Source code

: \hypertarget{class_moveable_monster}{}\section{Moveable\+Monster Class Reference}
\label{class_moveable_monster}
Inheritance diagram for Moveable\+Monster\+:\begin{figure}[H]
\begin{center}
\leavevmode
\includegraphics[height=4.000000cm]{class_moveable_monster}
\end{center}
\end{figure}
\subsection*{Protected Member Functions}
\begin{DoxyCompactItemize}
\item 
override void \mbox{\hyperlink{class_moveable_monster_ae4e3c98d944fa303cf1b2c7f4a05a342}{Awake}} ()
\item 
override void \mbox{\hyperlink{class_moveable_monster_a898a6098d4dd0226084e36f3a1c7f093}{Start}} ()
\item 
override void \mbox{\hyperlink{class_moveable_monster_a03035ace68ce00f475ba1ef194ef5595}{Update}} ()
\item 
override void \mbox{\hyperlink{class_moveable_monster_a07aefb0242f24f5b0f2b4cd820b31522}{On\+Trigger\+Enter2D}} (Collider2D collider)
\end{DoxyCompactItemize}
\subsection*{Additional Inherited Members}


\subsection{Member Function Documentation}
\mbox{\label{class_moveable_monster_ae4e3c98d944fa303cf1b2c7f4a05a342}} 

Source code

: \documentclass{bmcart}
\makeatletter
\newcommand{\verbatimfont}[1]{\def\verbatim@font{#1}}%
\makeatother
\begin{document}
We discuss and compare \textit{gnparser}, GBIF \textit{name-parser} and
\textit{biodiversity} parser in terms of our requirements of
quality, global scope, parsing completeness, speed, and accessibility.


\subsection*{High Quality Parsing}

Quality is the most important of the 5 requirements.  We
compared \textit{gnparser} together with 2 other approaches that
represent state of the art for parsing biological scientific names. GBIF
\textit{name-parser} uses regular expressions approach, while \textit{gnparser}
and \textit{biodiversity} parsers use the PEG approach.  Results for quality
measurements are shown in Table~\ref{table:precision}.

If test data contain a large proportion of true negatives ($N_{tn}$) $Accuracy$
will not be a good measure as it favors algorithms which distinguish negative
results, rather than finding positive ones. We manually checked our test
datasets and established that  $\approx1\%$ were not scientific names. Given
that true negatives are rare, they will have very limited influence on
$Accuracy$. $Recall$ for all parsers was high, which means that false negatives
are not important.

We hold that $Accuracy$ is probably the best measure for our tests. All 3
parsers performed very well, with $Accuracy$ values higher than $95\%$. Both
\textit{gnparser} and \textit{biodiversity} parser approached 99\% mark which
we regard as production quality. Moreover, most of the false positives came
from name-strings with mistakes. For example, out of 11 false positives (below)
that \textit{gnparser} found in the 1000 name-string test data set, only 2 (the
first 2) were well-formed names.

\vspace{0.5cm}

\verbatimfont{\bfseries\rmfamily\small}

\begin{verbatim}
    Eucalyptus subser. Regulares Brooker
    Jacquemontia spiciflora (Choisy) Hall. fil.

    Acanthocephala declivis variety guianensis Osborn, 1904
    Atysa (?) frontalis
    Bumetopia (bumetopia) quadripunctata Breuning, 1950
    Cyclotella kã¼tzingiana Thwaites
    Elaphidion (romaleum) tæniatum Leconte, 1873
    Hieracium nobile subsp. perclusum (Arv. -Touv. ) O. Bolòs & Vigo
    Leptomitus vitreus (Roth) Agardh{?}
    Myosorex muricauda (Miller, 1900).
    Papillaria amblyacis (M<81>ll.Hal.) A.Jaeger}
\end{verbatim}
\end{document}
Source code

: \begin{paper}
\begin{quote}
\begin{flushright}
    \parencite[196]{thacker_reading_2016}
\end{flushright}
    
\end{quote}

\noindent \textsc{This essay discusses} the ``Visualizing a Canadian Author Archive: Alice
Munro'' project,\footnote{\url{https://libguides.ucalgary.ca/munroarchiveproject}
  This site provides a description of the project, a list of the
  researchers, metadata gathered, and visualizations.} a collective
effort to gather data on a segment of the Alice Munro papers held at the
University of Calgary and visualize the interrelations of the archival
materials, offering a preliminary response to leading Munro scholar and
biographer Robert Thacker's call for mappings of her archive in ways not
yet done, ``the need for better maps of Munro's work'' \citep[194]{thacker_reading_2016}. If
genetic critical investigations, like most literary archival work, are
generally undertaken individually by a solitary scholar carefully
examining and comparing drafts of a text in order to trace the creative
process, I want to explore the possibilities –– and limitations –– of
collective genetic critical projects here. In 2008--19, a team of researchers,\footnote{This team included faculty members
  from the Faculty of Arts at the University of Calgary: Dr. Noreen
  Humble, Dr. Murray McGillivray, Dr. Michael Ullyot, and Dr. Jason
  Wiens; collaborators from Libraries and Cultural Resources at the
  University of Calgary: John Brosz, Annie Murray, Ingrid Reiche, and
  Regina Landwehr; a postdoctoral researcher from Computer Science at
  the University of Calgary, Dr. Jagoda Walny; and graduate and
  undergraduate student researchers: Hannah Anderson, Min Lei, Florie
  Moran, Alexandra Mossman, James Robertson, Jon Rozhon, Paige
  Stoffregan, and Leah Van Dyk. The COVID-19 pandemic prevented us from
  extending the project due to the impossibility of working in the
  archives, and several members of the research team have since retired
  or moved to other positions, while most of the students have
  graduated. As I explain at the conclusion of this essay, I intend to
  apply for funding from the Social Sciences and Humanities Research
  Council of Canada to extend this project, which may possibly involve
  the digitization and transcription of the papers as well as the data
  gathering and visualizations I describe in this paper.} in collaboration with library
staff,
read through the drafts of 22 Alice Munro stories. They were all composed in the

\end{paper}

Task directions >> Look back at the entries above. Retype the line with "We hold that", the line with "from name-strings with", and all lines in between.

Solution >>
We hold that $Accuracy$ is probably the best measure for our tests. All 3
parsers performed very well, with $Accuracy$ values higher than $95\%$. Both
\textit{gnparser} and \textit{biodiversity} parser approached 99\% mark which
we regard as production quality. Moreover, most of the false positives came
from name-strings with mistakes. For example, out of 11 false positives (below)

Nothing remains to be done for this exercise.